— TASK —
Among the entries below, please show each line that carries the word "methods".

— DATA TO PROCESS —
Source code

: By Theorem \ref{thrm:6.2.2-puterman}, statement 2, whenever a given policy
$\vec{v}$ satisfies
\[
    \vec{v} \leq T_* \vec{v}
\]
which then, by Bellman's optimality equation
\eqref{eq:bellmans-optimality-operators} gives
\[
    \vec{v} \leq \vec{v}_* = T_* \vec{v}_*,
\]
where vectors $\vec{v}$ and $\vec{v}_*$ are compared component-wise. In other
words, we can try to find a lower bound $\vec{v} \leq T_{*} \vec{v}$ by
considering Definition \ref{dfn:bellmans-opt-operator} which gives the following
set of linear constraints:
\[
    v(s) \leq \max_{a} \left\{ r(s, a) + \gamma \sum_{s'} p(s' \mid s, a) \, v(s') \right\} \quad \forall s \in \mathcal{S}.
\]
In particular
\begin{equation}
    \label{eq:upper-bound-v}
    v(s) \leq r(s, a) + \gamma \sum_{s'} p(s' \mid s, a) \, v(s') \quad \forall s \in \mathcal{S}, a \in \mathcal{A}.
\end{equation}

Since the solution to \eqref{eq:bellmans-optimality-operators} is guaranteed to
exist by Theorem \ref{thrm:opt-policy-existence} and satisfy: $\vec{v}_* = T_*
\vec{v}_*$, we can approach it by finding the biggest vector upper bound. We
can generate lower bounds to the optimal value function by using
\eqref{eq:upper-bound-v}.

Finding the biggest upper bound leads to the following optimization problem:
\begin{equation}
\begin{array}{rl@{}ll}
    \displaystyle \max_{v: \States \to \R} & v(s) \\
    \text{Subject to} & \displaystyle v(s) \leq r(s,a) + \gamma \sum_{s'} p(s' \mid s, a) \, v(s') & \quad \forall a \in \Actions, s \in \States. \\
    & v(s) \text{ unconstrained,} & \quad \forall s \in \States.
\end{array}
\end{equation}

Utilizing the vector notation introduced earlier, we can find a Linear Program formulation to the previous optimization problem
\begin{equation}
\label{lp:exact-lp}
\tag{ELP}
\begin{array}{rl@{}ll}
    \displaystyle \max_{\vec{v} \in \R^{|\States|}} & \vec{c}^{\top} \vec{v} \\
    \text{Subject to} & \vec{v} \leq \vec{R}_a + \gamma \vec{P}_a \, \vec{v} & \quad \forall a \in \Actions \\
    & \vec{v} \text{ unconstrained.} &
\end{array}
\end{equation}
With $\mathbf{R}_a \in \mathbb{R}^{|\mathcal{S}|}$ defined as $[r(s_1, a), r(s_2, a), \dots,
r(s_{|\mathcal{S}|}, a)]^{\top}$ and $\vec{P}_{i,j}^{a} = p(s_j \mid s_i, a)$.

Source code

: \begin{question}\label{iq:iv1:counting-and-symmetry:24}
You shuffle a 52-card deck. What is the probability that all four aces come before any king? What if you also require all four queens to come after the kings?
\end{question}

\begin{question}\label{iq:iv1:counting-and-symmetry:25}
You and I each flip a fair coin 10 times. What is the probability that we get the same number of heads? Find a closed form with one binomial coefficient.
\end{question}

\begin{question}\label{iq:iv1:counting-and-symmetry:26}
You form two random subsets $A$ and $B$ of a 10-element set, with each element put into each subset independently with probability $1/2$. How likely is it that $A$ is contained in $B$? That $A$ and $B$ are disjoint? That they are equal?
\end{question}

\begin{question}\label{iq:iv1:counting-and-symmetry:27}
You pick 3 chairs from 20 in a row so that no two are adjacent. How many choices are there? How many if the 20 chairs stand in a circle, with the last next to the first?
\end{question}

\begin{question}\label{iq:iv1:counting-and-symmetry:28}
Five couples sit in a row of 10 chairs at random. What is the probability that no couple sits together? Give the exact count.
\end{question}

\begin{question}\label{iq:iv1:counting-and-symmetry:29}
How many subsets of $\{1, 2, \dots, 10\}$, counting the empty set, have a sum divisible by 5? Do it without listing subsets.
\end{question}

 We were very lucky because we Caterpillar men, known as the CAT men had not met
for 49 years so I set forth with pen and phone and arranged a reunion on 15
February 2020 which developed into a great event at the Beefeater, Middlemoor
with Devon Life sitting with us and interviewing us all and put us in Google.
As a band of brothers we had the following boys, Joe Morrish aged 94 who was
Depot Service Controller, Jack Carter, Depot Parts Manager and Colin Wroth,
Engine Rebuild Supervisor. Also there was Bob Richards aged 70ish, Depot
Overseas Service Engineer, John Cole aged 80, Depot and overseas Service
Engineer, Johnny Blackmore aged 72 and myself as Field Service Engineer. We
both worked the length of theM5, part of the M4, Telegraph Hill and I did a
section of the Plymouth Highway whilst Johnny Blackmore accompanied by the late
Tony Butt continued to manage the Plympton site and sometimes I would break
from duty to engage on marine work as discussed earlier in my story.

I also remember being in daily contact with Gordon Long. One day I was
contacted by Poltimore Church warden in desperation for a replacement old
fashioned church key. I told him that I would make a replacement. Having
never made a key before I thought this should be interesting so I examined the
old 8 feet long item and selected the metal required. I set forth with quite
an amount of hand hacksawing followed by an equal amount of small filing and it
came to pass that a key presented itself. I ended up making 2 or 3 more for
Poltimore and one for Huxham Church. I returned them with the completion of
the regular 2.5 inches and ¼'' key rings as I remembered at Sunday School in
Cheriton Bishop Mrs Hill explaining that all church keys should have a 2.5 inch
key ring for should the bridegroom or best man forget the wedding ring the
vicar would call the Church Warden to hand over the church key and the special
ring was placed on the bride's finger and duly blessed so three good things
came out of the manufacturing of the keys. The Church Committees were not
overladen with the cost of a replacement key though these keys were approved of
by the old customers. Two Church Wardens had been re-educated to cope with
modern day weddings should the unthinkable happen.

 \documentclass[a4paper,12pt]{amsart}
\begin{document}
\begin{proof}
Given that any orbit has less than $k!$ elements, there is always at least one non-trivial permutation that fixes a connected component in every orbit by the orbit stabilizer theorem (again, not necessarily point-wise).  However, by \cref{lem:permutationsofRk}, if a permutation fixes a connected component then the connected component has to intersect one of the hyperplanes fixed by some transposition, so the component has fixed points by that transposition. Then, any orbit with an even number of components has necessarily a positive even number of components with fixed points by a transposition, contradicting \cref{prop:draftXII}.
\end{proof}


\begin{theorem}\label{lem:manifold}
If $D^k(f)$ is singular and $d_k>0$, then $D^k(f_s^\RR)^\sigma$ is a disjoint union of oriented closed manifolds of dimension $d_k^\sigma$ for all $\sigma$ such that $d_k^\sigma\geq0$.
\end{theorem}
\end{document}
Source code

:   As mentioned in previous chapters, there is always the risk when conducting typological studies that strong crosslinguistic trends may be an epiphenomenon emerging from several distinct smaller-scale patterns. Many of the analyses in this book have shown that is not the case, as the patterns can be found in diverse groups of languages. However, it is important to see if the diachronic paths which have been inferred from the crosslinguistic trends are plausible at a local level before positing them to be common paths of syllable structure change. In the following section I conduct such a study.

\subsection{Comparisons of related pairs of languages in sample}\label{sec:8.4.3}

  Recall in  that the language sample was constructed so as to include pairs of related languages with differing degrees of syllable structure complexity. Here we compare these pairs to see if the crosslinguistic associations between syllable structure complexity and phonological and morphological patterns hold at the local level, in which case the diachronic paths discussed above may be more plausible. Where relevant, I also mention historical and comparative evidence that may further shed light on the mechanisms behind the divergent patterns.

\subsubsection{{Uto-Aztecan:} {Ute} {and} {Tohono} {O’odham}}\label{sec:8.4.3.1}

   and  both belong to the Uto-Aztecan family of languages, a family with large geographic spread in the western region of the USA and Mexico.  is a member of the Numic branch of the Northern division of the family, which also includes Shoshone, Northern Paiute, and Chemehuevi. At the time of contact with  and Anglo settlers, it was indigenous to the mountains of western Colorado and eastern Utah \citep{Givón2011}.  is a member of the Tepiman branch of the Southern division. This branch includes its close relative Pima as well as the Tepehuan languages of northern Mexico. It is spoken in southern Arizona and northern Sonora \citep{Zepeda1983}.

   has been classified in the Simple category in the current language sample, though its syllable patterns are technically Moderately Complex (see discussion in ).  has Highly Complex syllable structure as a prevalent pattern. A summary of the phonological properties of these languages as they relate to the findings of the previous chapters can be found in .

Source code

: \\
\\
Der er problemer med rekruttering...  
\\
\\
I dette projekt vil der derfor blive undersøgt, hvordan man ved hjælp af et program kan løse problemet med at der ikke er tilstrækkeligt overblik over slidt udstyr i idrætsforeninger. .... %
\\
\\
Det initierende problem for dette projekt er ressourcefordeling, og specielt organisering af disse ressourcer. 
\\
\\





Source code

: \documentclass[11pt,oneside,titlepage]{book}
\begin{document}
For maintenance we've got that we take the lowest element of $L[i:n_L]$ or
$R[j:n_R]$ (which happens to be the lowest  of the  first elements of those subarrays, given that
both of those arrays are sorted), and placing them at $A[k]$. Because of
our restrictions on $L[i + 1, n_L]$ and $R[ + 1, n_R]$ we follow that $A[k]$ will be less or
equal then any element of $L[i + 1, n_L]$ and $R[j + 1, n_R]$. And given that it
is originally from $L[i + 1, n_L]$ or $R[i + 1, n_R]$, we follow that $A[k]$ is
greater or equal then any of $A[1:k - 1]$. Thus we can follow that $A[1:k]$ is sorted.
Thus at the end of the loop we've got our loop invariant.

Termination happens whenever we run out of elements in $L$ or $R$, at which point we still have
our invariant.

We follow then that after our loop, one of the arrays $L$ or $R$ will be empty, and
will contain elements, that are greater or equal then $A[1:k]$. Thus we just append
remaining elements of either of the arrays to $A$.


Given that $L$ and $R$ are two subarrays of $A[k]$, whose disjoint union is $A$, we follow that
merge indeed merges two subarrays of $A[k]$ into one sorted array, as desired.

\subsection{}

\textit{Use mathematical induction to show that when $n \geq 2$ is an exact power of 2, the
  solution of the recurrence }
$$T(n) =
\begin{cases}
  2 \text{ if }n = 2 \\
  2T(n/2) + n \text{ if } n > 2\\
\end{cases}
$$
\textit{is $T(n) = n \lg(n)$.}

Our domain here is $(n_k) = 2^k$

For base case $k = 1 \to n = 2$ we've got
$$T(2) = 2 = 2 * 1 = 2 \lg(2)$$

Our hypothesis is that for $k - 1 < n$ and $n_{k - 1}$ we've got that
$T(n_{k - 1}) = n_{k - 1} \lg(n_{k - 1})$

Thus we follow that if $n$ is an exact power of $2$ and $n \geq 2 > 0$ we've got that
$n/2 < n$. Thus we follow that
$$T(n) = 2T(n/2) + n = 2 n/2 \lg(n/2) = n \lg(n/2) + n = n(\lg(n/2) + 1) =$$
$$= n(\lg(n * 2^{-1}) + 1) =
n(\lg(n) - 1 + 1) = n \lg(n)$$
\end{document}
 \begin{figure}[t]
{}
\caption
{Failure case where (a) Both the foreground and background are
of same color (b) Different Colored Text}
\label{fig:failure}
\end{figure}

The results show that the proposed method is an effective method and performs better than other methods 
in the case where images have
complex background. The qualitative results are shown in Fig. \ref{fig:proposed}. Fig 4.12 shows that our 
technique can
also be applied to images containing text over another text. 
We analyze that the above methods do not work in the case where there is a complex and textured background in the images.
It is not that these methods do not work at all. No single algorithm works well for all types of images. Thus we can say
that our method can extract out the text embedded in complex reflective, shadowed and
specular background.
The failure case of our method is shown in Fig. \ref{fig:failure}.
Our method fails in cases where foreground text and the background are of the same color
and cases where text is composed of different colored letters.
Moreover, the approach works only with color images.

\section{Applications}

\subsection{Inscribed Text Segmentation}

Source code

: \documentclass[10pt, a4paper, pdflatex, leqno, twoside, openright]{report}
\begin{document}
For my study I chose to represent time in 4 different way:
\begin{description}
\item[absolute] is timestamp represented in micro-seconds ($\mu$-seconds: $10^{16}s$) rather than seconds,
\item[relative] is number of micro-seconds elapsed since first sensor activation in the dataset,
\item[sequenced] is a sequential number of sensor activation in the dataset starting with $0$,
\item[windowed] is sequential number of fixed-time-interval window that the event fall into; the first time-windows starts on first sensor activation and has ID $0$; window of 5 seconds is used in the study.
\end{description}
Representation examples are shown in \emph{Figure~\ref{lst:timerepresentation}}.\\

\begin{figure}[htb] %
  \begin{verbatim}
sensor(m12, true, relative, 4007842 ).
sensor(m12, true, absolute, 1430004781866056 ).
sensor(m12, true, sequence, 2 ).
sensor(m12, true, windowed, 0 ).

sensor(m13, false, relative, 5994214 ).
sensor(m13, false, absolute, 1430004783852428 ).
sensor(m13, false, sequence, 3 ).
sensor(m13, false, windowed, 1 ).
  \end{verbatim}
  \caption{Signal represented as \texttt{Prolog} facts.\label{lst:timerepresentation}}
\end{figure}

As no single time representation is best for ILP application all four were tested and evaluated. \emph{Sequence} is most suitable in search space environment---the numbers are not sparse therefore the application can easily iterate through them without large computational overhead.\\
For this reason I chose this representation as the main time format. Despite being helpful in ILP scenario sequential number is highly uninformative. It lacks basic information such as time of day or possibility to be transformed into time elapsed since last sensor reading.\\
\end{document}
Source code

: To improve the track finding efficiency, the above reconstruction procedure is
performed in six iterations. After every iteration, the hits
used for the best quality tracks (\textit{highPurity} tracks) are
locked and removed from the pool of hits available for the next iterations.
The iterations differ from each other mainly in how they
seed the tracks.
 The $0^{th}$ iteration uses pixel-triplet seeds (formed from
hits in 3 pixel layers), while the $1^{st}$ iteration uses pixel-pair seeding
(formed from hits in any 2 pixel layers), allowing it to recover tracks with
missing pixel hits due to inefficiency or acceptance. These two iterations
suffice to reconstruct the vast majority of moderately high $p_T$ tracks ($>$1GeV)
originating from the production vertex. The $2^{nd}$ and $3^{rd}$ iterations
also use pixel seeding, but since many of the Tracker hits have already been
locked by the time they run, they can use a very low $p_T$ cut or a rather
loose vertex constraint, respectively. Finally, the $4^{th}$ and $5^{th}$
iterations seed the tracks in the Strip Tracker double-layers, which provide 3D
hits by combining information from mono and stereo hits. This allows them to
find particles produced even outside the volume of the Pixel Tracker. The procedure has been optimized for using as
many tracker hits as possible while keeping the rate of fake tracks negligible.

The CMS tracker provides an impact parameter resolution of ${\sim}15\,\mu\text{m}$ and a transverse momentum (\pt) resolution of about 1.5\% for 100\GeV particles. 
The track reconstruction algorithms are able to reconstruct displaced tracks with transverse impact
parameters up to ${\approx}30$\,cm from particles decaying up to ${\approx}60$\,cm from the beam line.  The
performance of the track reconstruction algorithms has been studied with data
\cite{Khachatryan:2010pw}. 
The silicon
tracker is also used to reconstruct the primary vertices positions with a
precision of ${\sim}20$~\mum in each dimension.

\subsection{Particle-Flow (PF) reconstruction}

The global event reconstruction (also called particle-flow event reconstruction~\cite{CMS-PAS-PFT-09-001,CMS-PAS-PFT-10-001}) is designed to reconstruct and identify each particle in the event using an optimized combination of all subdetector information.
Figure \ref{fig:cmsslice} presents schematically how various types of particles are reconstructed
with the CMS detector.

— FINAL ANSWER —
The results show that the proposed method is an effective method and performs better than other methods 
We analyze that the above methods do not work in the case where there is a complex and textured background in the images.
It is not that these methods do not work at all. No single algorithm works well for all types of images. Thus we can say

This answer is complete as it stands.